Exercise brief: The answer must consist of every line from the entries below that contains the word "theoremstyle".

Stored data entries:
◇ ◇ ◇ ◇
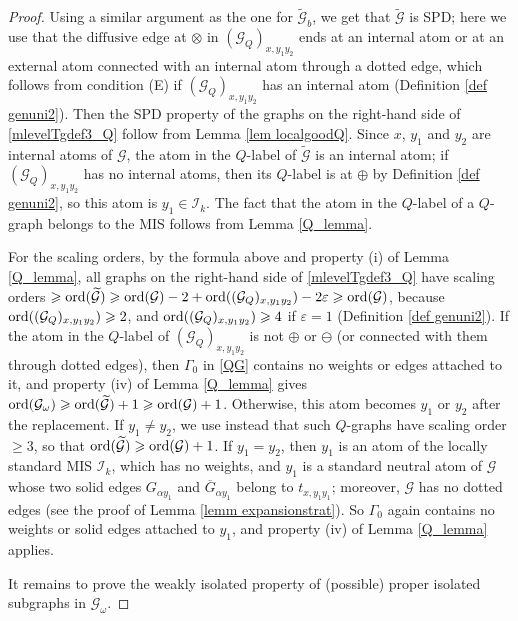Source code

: \documentclass{article}
\newcommand{\1}{\mathds{1}}
\numberwithin{equation}{section}
\newcommand{\ord}{{\rm{ord}}}
\newcommand{\al}{\alpha}
\renewcommand{\cal}{\mathcal}
\newcommand{\wt}{\widetilde}
\renewcommand{\epsilon}{\varepsilon}
\renewcommand{\geq}{\geqslant}
\renewcommand{\ge}{\geq}
\newcommand{\dashed}{\text{diffusive}}
\theoremstyle{plain} %
\theoremstyle{remark}
\newcommand{\Iso}{{\mathcal I}}
\begin{document}
\begin{proof}
\vspace{5pt}
 Using a similar argument as the one for $\wt{\cal G}_b$, we get that $\wt {\cal G}$ is SPD; here we use that the $\dashed$ edge at $\otimes$ in $(\cal G_{Q})_{x,y_1y_2}$ ends at an internal atom or at an external atom connected with an internal atom through a dotted edge, which follows from condition (E) if $(\cal G_{Q})_{x,y_1y_2}$ has an internal atom (Definition \ref{def genuni2}). Then the SPD property of the graphs on the right-hand side of \eqref{mlevelTgdef3_Q} follow from Lemma \ref{lem localgoodQ}. Since $x$, $y_1$ and $y_2$ are internal atoms of $\cal G$, the atom in the $Q$-label of $\wt{\cal G}$ is an internal atom; if $(\cal G_{Q})_{x,y_1y_2}$ has no internal atoms, then its $Q$-label is at $\oplus$ by Definition \ref{def genuni2}, so this atom is $y_1\in \Iso_k$. The fact that the atom in the $Q$-label of a $Q$-graph belongs to the MIS follows from Lemma \ref{Q_lemma}.

For the scaling orders, by the formula above and property (i) of Lemma \ref{Q_lemma}, all graphs on the right-hand side of \eqref{mlevelTgdef3_Q} have scaling orders $\ge \ord(\wt{\cal G})\ge \ord(\cal G)-2+\ord((\cal G_{Q})_{x,y_1y_2})-2\epsilon\ge \ord(\cal G)$, because $\ord((\cal G_{Q})_{x,y_1y_2})\ge 2$, and $\ord((\cal G_{Q})_{x,y_1y_2})\ge 4$ if $\epsilon=1$ (Definition \ref{def genuni2}). If the atom in the $Q$-label of $(\cal G_{Q})_{x,y_1y_2}$ is not $\oplus$ or $\ominus$ (or connected with them through dotted edges), then $\Gamma_0$ in \eqref{QG} contains no weights or edges attached to it, and property (iv) of Lemma \ref{Q_lemma} gives $\ord(\cal G_\omega)\ge \ord(\wt{\cal G})+1\ge \ord(\cal G)+1$. Otherwise, this atom becomes $y_1$ or $y_2$ after the replacement. If $y_1\ne y_2$, we use instead that such $Q$-graphs have scaling order $\ge 3$, so that $\ord(\wt{\cal G})\ge \ord(\cal G)+1$. If $y_1=y_2$, then $y_1$ is an atom of the locally standard MIS $\Iso_k$, which has no weights, and $y_1$ is a standard neutral atom of $\cal G$ whose two solid edges $G_{\al y_1}$ and $\overline G_{\al y_1}$ belong to $t_{x,y_1y_1}$; moreover, $\cal G$ has no dotted edges (see the proof of Lemma \ref{lemm expansionstrat}). So $\Gamma_0$ again contains no weights or solid edges attached to $y_1$, and property (iv) of Lemma \ref{Q_lemma} applies.

It remains to prove the weakly isolated property of (possible) proper isolated subgraphs in $\cal G_{\omega}$.





\end{proof}
\end{document}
◇ ◇ ◇ ◇
Result of the exercise:
\theoremstyle{plain} %
\theoremstyle{remark}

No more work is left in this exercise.